AMusE: Audio-Visual Benchmark and Alignment Framework for Agentic Multi-Speaker Understanding
Sanjoy Chowdhury ⋅ Karren Dai Yang ⋅ Xudong Liu ⋅ Fartash Faghri ⋅ Pavan Kumar Anasosalu Vasu ⋅ Oncel Tuzel ⋅ Dinesh Manocha ⋅ Chun-Liang Li ⋅ Raviteja Vemulapalli
Abstract
Recent multimodal large language models (MLLMs) such as GPT-4o and Qwen3-Omni show strong perception but struggle in multi-speaker, dialogue-centric settings that demand agentic reasoning tracking who speaks, maintaining roles, and grounding events across time. These scenarios are central to multimodal audio-video understanding, where models must jointly reason over audio and visual streams in applications such as conversational video assistants and meeting analytics. We introduce $AMusE$, a benchmark designed around tasks that are inherently agentic, requiring models to decompose complex audio-visual interactions into planning, grounding, and reflection steps. It evaluates MLLMs across three modes zero-shot, guided, and agentic and six task families, including spatio-temporal speaker grounding and multimodal dialogue summarization.
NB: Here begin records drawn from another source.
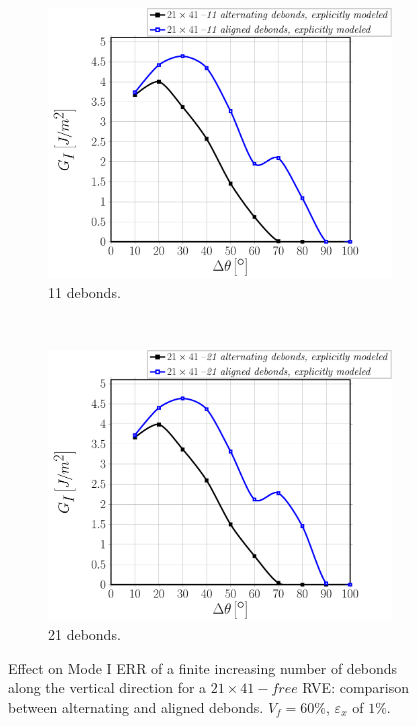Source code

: \documentclass[smallextended]{svjour3}       %
\begin{document}
\begin{figure}[!h]
     \begin{subfigure}[b]{0.475\textwidth}
        \includegraphics[width=\textwidth]{comparison-explicitmodel-11debs-vf60-GI.pdf}
        \caption{11 debonds.}\label{subfig:finitedebscomparisonModeI11debs}
    \end{subfigure} ~
    \begin{subfigure}[b]{0.475\textwidth}
        \includegraphics[width=\textwidth]{comparison-explicitmodel-21debs-vf60-GI.pdf}
        \caption{21 debonds.}\label{subfig:finitedebscomparisonModeI21debs}
    \end{subfigure}

\caption{Effect on Mode I ERR of a finite increasing number of debonds along the vertical direction for a $21\times41-free$ RVE: comparison between alternating and aligned debonds. $V_{f}=60\%$, $\varepsilon_{x}$ of $1\%$.}\label{fig:finitedebscomparisonModeI}
\end{figure}
\end{document}
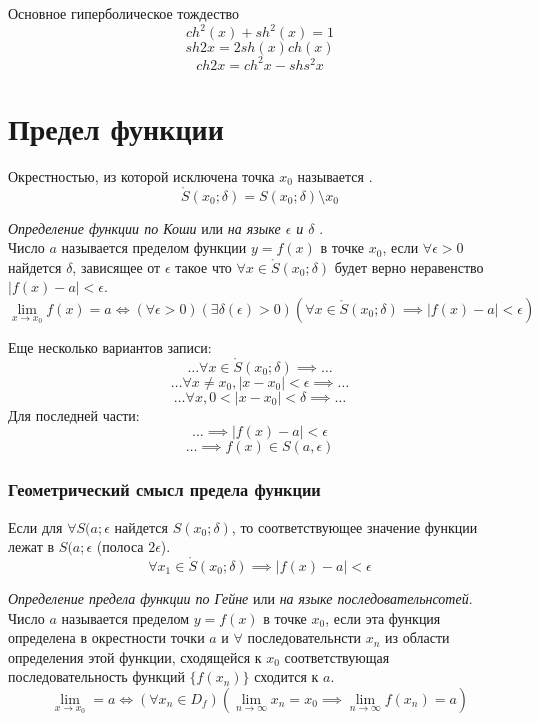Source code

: Основное гиперболическое тождество
\[
  ch^2(x) + sh^2(x) = 1
\]
\[
  sh 2x = 2sh(x) ch(x)
\] 
\[
  ch 2x = ch^2x - shs^2x
\] 
\section{Предел функции}

\begin{definition}
  Окрестностью, из которой исключена точка $x_{0}$ называется .
  \[
    \mathring{S}(x_0; \delta) = S(x_0; \delta) \setminus {x_0}
  \] 
\end{definition}

\begin{definition}
  \textit{Определение функции по Коши} или \textit{на языке $\epsilon$ и $\delta$ }. \\
  Число $a$ называется пределом функции $y = f\left( x \right) $ в точке $x_0$, если $\forall \epsilon > 0$ найдется $\delta$, зависящее от  $\epsilon$ такое что $\forall x \in \mathring{S}(x_0; \delta)$ будет верно неравенство $|f\left( x \right) - a| < \epsilon$.
  \[
    \lim_{x \to x_0} f(x) = a \iff (\forall \epsilon > 0)(\exists  \delta(\epsilon) > 0)(\forall  x \in \mathring{S}(x_0; \delta) \implies |f(x) - a| < \epsilon)
  \]

  Еще несколько вариантов записи:
  \[
  \ldots \forall x \in \mathring{S}(x_0; \delta) \implies \ldots
  \] 
  \[
  \ldots \forall x \neq x_0, |x - x_0| < \epsilon \implies \ldots
  \] 
  \[
  \ldots \forall x, 0 < |x - x_0| < \delta \implies \ldots
  \]
  Для последней части:
  \[
  \ldots \implies |f(x) - a| < \epsilon
  \] 
  \[
  \ldots \implies f(x) \in S(a, \epsilon)
  \] 
\end{definition}

\subsubsection*{Геометрический смысл предела функции}


Если для $\forall S(a; \epsilon$ найдется $S(x_0; \delta)$, то соответствующее значение функции лежат в  $S(a; \epsilon$ (полоса $2 \epsilon$).
\[
  \forall x_1 \in \mathring{S}(x_0; \delta) \implies |f(x) - a| < \epsilon
\] 
\begin{definition}
  \textit{Определение предела функции по Гейне} или \textit{на языке последовательнсотей}. \\
  Число $a$ называется пределом $y = f\left( x \right) $ в точке $x_0$, если эта функция определена в окрестности точки $a$ и $\forall$ последовательнсти $x_{n}$ из области определения этой функции, сходящейся к $x_0$ соответствующая последовательность функций $\{f(x_{n})\}$ сходится к $a$.
  \[
  \lim_{x \to x_0} = a \iff (\forall x_{n}\in D_f)(\lim_{n \to \infty} x_{n} = x_0 \implies \lim_{n \to \infty} f(x_{n}) = a) 
  \] 
\end{definition}


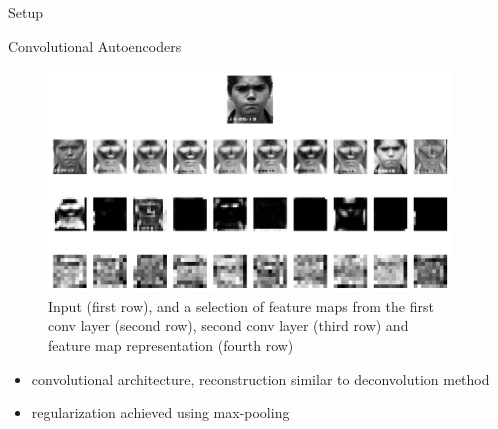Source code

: \documentclass[final]{beamer}
\newlength{\sepwid}
\newlength{\onecolwid}
\begin{document}
\begin{frame}[t] %

\begin{columns}[t] %

\begin{column}{\sepwid}\end{column} %

\begin{column}{\onecolwid} %


\begin{alertblock}{Setup}

\begin{block}{Convolutional Autoencoders}

\begin{figure}
\includegraphics[width=0.8\linewidth]{graphics/feature_map_walkthrough_ckplus.png}
\caption{Input (first row), and a selection of feature maps from the first conv layer (second row), second conv layer (third row) and feature map representation (fourth row)}
\end{figure}

\begin{itemize}
	\item convolutional architecture, reconstruction similar to deconvolution method 
	\item regularization achieved using max-pooling
\end{itemize}

\end{block}



\end{alertblock}
\end{column}
\end{columns}
\end{frame}
\end{document}
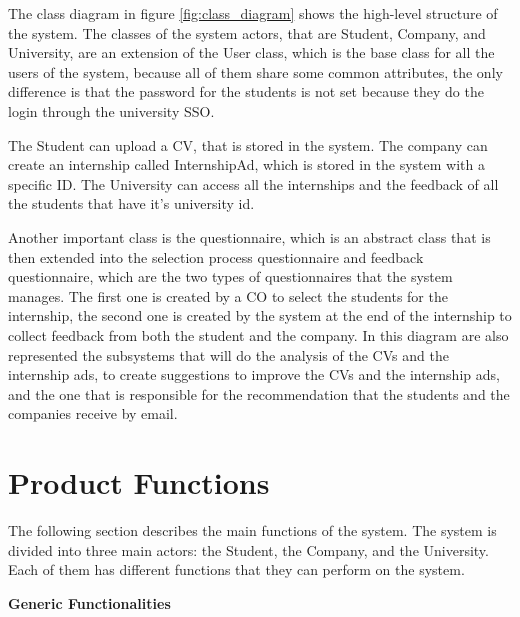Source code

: \par The class diagram in figure \ref{fig:class_diagram} shows the high-level structure of the system. The classes of
the system actors, that are Student, Company, and University, are an extension of the User class, which is the base
class for all the users of the system, because all of them share some common attributes, the only difference is that
the password for the students is not set because they do the login through the university SSO.

\par The Student can upload a CV, that is stored in the system. The company can create an internship called
InternshipAd, which is stored in the system with a specific ID. The University can access all the internships and the
feedback of all the students that have it's university id.

\par Another important class is the questionnaire, which is an abstract class that is then extended into the selection
process questionnaire and feedback questionnaire, which are the two types of questionnaires that the system manages.
The first one is created by a CO to select the students for the internship, the second one is created by the system at
the end of the internship to collect feedback from both the student and the company. In this diagram are also
represented the subsystems that will do the analysis of the CVs and the internship ads, to create suggestions to
improve the CVs and the internship ads, and the one that is responsible for the recommendation that the students and
the companies receive by email.

\section{Product Functions}
\label{sec:product_functions}%

\par The following section describes the main functions of the system. The system is divided into three main actors:
the Student, the Company, and the University. Each of them has different functions that they can perform on the system.

\par\textbf{Generic Functionalities}

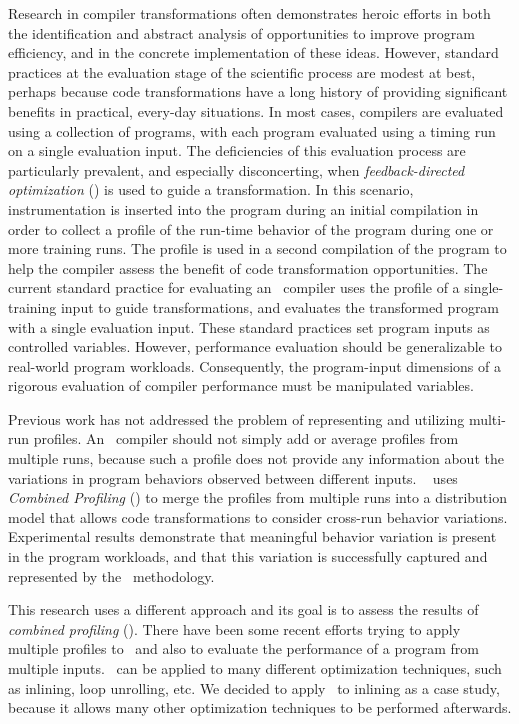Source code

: 
Research in compiler transformations often demonstrates heroic efforts in both the identification and abstract analysis of opportunities to improve program efficiency, and in the concrete implementation of these ideas.  However, standard practices at the evaluation stage of the scientific process are modest at best, perhaps because code transformations have a long history of providing significant benefits in practical, every-day situations.  In most cases, compilers are evaluated using a collection of programs, with each program evaluated using a timing run on a single evaluation input.  The deficiencies of this evaluation process are particularly prevalent, and especially disconcerting, when {\it feedback-directed optimization} (\FDI) is used to guide a transformation.  In this scenario, instrumentation is inserted into the program during an initial compilation in order to collect a profile of the run-time behavior of the program during one or more training runs.  The profile is used in a second compilation of the program to help the compiler assess the benefit of code transformation opportunities.  The current standard practice for evaluating an \FDI\ compiler uses the profile of a single-training input to guide transformations, and evaluates the transformed program with a single evaluation input.  These standard practices set program inputs as controlled variables.  However, performance evaluation should be generalizable to real-world program workloads. Consequently, the program-input dimensions of a rigorous evaluation of compiler performance must be manipulated variables.


Previous work has not addressed the problem of representing and utilizing multi-run profiles.  An \FDI\ compiler should not simply add or average profiles from multiple runs, because such a profile does not provide any information about the variations in program behaviors observed between different inputs. ~\cite{BerubePhD} uses {\it Combined Profiling} (\CP) to merge the profiles from multiple runs into a distribution model that allows code transformations to consider cross-run behavior variations.  Experimental results demonstrate that meaningful behavior variation is present in the program workloads, and that this variation is successfully captured and represented by the \CP\ methodology.

This research uses a different approach and its goal is to assess the results of {\em combined profiling} (\CP). There have been some recent efforts trying to apply multiple profiles to \FDI\, and also to evaluate the performance of a program from multiple inputs. \CP\ can be applied to many different optimization techniques, such as inlining, loop unrolling, etc. We decided to apply \CP\ to inlining as a case study, because it allows many other optimization techniques to be performed afterwards.

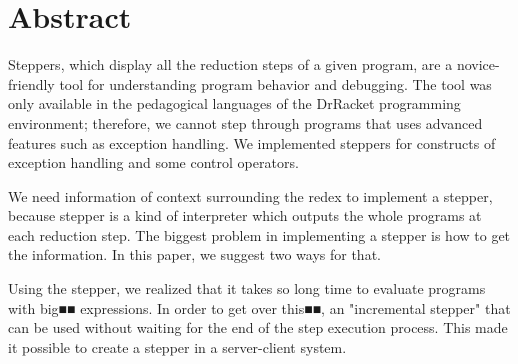 \chapter*{Abstract}

Steppers, which display all the reduction steps of a given program,
are a novice-friendly tool for understanding program behavior and debugging.
The tool was only available in
the pedagogical languages of the DrRacket programming environment;
therefore, we cannot step through programs that uses advanced features
such as exception handling.
We implemented steppers for constructs of exception handling and
some control operators.

We need information of context surrounding the redex
to implement a stepper,
because stepper is a kind of interpreter which outputs
the whole programs at each reduction step.
The biggest problem in implementing a stepper
is how to get the information.
In this paper, we suggest two ways for that.

Using the stepper,
we realized that it takes so long time to evaluate programs with big■■ expressions.
In order to get over this■■,
an "incremental stepper" that can be used
without waiting for the end of the step execution process.
This made it possible to create a stepper in a server-client system.

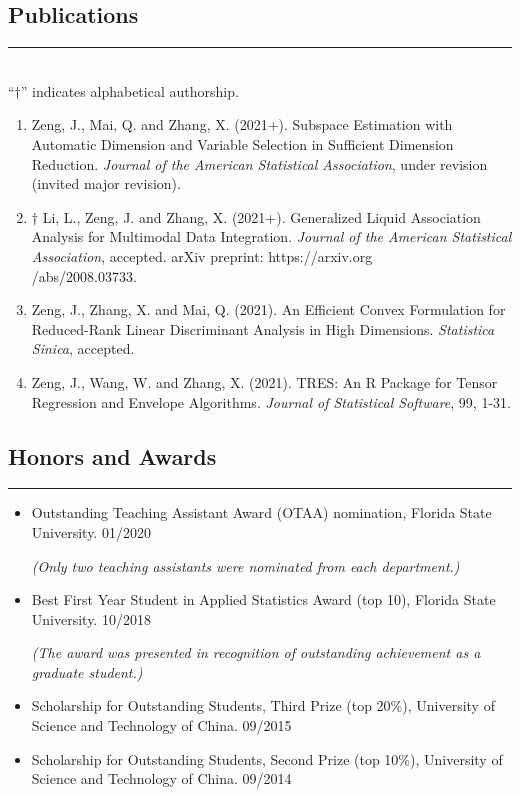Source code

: \documentclass[10pt, oneside]{article}
\begin{document}
\subsection*{Publications}
\noindent\rule{\textwidth}{1pt}\\[1mm]
``$\dagger$'' indicates alphabetical authorship.
\begin{enumerate}[itemsep=0pt]
    \item Zeng, J., Mai, Q. and Zhang, X. (2021+). Subspace Estimation with Automatic Dimension and Variable Selection in Sufficient Dimension Reduction. \textit{Journal of the American Statistical Association}, under revision (invited major revision).
    \item $\dagger$ Li, L., Zeng, J. and Zhang, X. (2021+). Generalized Liquid Association Analysis for Multimodal Data Integration. \textit{Journal of the American Statistical Association}, accepted. arXiv preprint: https://arxiv.org\\/abs/2008.03733.
    \item Zeng, J., Zhang, X. and Mai, Q. (2021). An Efficient Convex Formulation for Reduced-Rank Linear Discriminant Analysis in High Dimensions. \textit{Statistica Sinica}, accepted.
    \item Zeng, J., Wang, W. and Zhang, X. (2021). TRES: An R Package for Tensor Regression and Envelope Algorithms. \textit{Journal of Statistical Software}, 99, 1-31.
\end{enumerate}

\subsection*{Honors and Awards}
\noindent\rule{\textwidth}{1pt}
\begin{itemize}[itemsep=-1pt]
    \item Outstanding Teaching Assistant Award (OTAA) nomination, Florida State University. \hfill 01/2020

    \vspace{-0.5mm}
    \textit{(Only two teaching assistants were nominated from each department.)}
    \item Best First Year Student in Applied Statistics Award (top 10), Florida State University. \hfill 10/2018

    \vspace{-0.5mm}
    \textit{(The award was presented in recognition of outstanding achievement as a graduate student.)}
    \item Scholarship for Outstanding Students, Third Prize (top 20\%), University of Science and Technology of China. \hfill 09/2015
    \item Scholarship for Outstanding Students, Second Prize (top 10\%), University of Science and Technology of China. \hfill 09/2014
\end{itemize}
\end{document}
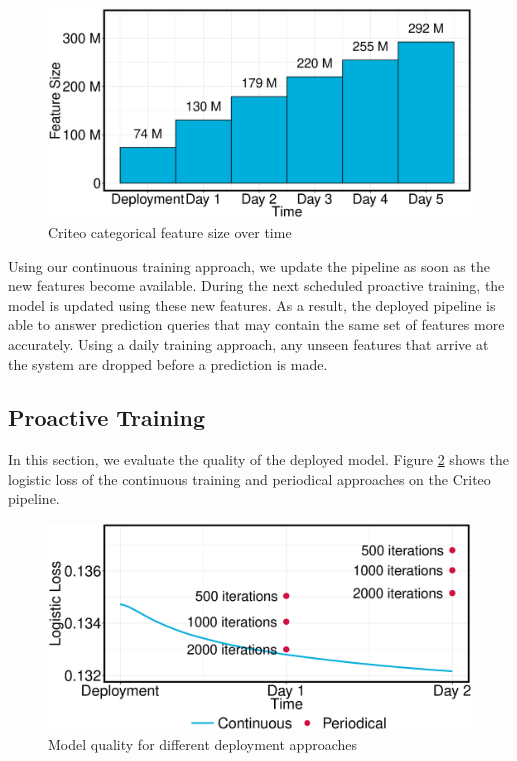 \begin{figure}[h!]
\includegraphics[width=\columnwidth]{../images/experiment-results/criteo-feature-discovery-experiment.eps}
\caption{Criteo categorical feature size over time}
\label{fig:criteo-feature-discovery}
\end{figure}

Using our continuous training approach, we update the pipeline as soon as the new features become available.
During the next scheduled proactive training, the model is updated using these new features.
As a result, the deployed pipeline is able to answer prediction queries that may contain the same set of features more accurately.
Using a daily training approach, any unseen features that arrive at the system are dropped before a prediction is made.

\subsection{Proactive Training}\label{subsec:proactive-training}
In this section, we evaluate the quality of the deployed model.
Figure \ref{fig:loss-proactive-vs-daily} shows the logistic loss of the continuous training and periodical approaches on the Criteo pipeline.

\begin{figure}[h!]
\centering
\includegraphics[width=\columnwidth]{../images/experiment-results/criteo-proactive-training-experiment.eps}
\caption{Model quality for different deployment approaches}
\label{fig:loss-proactive-vs-daily}
\vspace{2mm}
\end{figure}

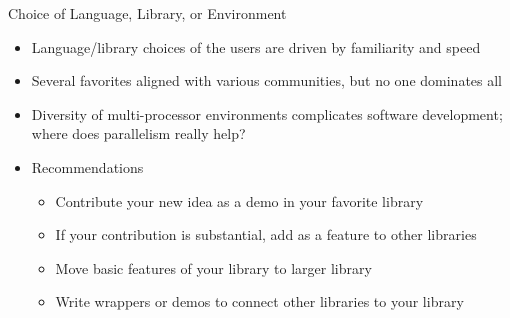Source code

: \documentclass[11pt,compress,xcolor={usenames,dvipsnames},aspectratio=169]{beamer}
\begin{document}
\begin{frame}{Choice of Language, Library, or Environment}
	\begin{itemize}
    \item Language/library choices of the users are driven by familiarity and speed

    \item Several favorites aligned with various communities, but no one dominates all

    \item Diversity of multi-processor environments complicates software development; where does parallelism really help?

    \item<2-> Recommendations
    \begin{itemize}
    \item Contribute your new idea as a demo in your favorite library
    \item If your contribution is substantial, add as a feature to other libraries
    \item Move basic features of your library to larger library
    \item Write wrappers or demos to connect other libraries to your library
    
    \end{itemize}
 \end{itemize}
\end{frame}
\end{document}
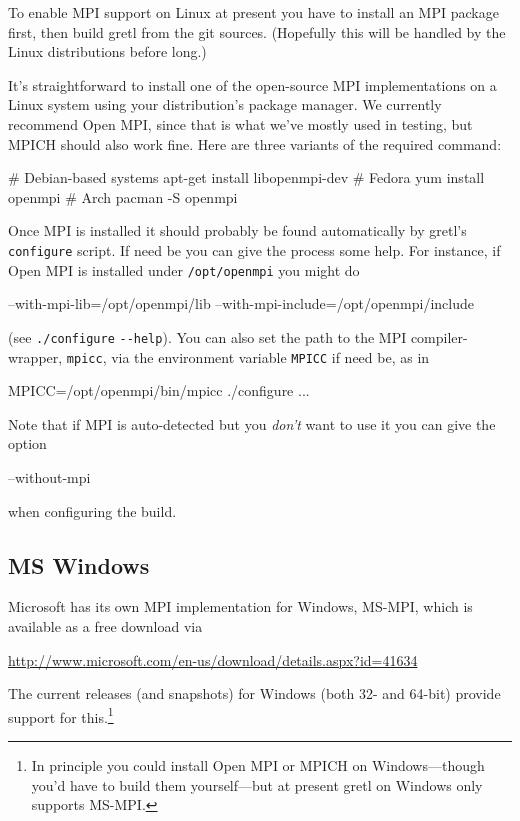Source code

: \documentclass{article}
\begin{document}
To enable MPI support on Linux at present you have to install an MPI
package first, then build gretl from the git sources. (Hopefully this
will be handled by the Linux distributions before long.)

It's straightforward to install one of the open-source MPI
implementations on a Linux system using your distribution's package
manager. We currently recommend \textsf{Open MPI}, since that is what
we've mostly used in testing, but \textsf{MPICH} should also work
fine.  Here are three variants of the required command:
\begin{code}
# Debian-based systems
apt-get install libopenmpi-dev
# Fedora
yum install openmpi
# Arch
pacman -S openmpi
\end{code}

Once MPI is installed it should probably be found automatically by
gretl's \texttt{configure} script. If need be you can give the process
some help. For instance, if \textsf{Open MPI} is installed under
\texttt{/opt/openmpi} you might do
\begin{code}
--with-mpi-lib=/opt/openmpi/lib
--with-mpi-include=/opt/openmpi/include
\end{code}
(see \texttt{./configure} \verb|--help|). You can also set the path
to the MPI compiler-wrapper, \texttt{mpicc}, via the environment
variable \texttt{MPICC} if need be, as in
\begin{code}
MPICC=/opt/openmpi/bin/mpicc ./configure ...
\end{code}

Note that if MPI is auto-detected but you \emph{don't} want to use it
you can give the option 
\begin{code}
--without-mpi
\end{code}
when configuring the build.

\subsection{MS Windows}

Microsoft has its own MPI implementation for Windows, \textsf{MS-MPI},
which is available as a free download via

\url{http://www.microsoft.com/en-us/download/details.aspx?id=41634}

The current releases (and snapshots) for Windows (both 32- and 64-bit)
provide support for this.\footnote{In principle you could install
  \textsf{Open MPI} or \textsf{MPICH} on Windows---though you'd have
  to build them yourself---but at present gretl on Windows only
  supports \textsf{MS-MPI}.}
\end{document}
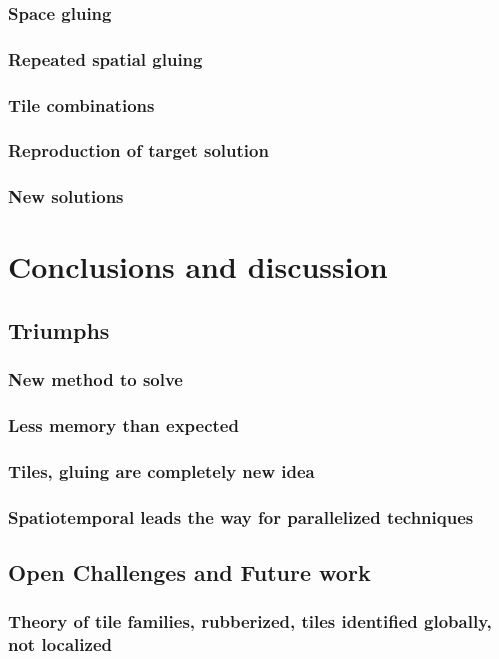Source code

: \documentclass{article}
\begin{document}
			\subsubsection{Space gluing}
			\subsubsection{Repeated spatial gluing}
			\subsubsection{Tile combinations}
			\subsubsection{Reproduction of target solution}
			\subsubsection{New solutions}
			
	\section{Conclusions and discussion}
		\subsection{Triumphs}
			\subsubsection{New method to solve}
			\subsubsection{Less memory than expected}
			\subsubsection{Tiles, gluing are completely new idea}
            \subsubsection{Spatiotemporal leads the way for parallelized techniques}
		\subsection{Open Challenges and Future work}
			\subsubsection{Theory of tile families, rubberized, tiles identified globally,
                            not localized}
\end{document}

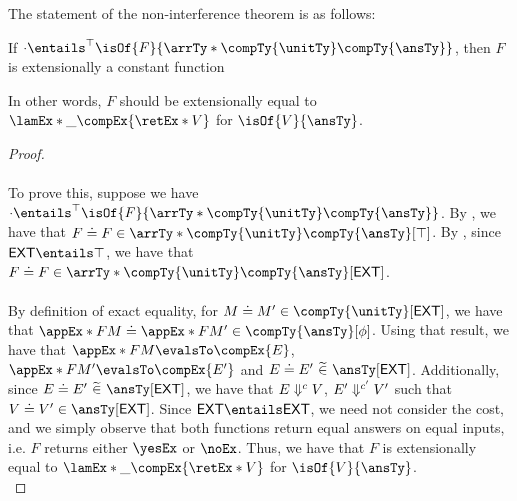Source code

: \documentclass[letterpaper]{article}
\newcommand{\EXT}{\textsf{EXT}}
\begin{document}
The statement of the non-interference theorem is as follows:
\begin{theorem}\label{thm:non-int}
    If $\cdot \entailsPhase{\top} \isOf{F}{\normalfont\arrTy*{\compTy{\unitTy}}{\compTy{\ansTy}}}$, then $F$ is extensionally a constant function
\end{theorem}

In other words, $F$ should be extensionally equal to $\lamEx*{\_}{\compEx{\retEx*{V}}}$ for $\isOf{V}{\ansTy}$.

\begin{proof}\phantom{nextline}\\\\
To prove this, suppose we have $\cdot \entailsPhase{\top} \isOf{F}{\arrTy*{\compTy{\unitTy}}{\compTy{\ansTy}}}$. By , we have that $\exEqOfPhase{F}{F}{\arrTy*{\compTy{\unitTy}}{\compTy{\ansTy}}}{\top}$.
By , since $\EXT \entails \top$, we have that $\exEqOfPhase{F}{F}{\arrTy*{\compTy{\unitTy}}{\compTy{\ansTy}}}{\EXT}$.\\\\
By definition of exact equality, for $\exEqOfPhase{M}{M'}{\compTy{\unitTy}}{\EXT}$, we have that $\exEqOfPhase{\appEx*{F}{M}}{\appEx*{F}{M'}}{\compTy{\ansTy}}{\phi}$.
Using that result, we have that $\appEx*{F}{M} \evalsTo \compEx{E}$, $\appEx*{F}{M'} \evalsTo \compEx{E'}$ and $\compEqOfPhase{E}{E'}{\ansTy}{\EXT}$. Additionally, since $\compEqOfPhase{E}{E'}{\ansTy}{\EXT}$, we have that
$E \Downarrow^{c} V$, $E' \Downarrow^{c'} V'$ such that $\exEqOfPhase{V}{V'}{\ansTy}{\EXT}$. Since $\EXT \entails \EXT$, we need not consider the cost, and we simply observe that
both functions return equal answers on equal inputs, i.e. $F$ returns either $\yesEx$ or $\noEx$. Thus, we have that $F$ is extensionally equal to $\lamEx*{\_}{\compEx{\retEx*{V}}}$ for $\isOf{V}{\ansTy}$.\\
\end{proof}
\end{document}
Across all modes, current models exhibit weak multi-speaker reasoning and inconsistent behavior under both non-agentic and agentic evaluation. Motivated by the inherently agentic nature of these tasks and recent advances in LLM agents, we propose $RAFT$, a data-efficient agentic alignment framework that integrates reward optimization with intrinsic multimodal self-evaluation as reward and selective parameter adaptation for data and parameter efficient updates. Using $RAFT$, we achieve up to $39.52\%$ relative improvement in accuracy on our benchmark. Together, $AMusE$ and $RAFT$ provide a practical platform for examining agentic reasoning in multimodal models and improving their capabilities. To facilitate further research we will publicly release our code and benchmark.